- _Aim of the task_
The only thing to send back is the number of lines below that hold the string "used".

Records excerpted from a collection
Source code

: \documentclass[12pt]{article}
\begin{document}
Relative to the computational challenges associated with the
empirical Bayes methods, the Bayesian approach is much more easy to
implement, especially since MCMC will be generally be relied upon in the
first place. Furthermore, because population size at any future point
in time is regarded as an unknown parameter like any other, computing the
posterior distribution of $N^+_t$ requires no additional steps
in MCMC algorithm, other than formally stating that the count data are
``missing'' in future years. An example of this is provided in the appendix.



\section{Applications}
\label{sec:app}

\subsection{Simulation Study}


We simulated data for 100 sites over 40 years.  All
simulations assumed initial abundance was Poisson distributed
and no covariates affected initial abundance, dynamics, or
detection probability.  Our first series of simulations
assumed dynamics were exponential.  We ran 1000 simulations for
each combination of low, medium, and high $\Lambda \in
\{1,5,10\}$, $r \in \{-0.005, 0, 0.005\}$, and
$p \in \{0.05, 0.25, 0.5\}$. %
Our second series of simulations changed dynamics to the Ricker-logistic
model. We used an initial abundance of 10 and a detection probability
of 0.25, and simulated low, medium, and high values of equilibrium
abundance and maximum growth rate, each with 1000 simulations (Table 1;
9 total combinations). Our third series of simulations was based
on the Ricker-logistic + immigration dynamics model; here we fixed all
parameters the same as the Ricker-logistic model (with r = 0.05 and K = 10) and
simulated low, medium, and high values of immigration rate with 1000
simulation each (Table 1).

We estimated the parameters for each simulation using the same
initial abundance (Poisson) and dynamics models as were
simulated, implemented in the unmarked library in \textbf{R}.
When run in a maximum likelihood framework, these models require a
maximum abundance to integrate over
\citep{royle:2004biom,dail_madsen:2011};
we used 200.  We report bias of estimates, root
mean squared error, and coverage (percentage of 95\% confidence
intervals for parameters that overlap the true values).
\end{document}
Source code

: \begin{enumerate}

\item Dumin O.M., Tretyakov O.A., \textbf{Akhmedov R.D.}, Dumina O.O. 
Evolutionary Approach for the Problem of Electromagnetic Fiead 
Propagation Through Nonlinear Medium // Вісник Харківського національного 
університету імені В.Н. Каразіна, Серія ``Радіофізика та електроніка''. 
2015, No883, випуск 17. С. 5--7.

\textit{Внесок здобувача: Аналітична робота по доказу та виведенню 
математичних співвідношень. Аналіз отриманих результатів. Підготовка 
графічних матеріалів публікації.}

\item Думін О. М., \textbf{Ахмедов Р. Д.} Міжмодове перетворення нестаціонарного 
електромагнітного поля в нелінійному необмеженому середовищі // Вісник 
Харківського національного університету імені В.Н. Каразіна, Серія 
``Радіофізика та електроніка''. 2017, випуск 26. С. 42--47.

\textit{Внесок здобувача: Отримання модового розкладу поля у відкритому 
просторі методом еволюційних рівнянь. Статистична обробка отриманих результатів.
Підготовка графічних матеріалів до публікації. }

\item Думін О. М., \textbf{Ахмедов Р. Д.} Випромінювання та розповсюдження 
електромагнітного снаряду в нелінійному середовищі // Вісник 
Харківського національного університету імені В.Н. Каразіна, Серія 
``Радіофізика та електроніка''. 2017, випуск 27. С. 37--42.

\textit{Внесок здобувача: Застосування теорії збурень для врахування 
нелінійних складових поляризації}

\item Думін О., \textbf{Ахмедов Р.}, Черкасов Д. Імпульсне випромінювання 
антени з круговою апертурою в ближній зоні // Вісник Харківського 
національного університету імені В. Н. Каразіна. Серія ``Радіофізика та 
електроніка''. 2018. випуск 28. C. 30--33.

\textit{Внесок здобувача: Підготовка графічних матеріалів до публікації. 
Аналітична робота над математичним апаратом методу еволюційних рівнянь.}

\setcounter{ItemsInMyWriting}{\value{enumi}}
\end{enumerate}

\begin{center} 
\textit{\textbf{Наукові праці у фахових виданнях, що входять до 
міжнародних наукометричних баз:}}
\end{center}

- _Response area_
2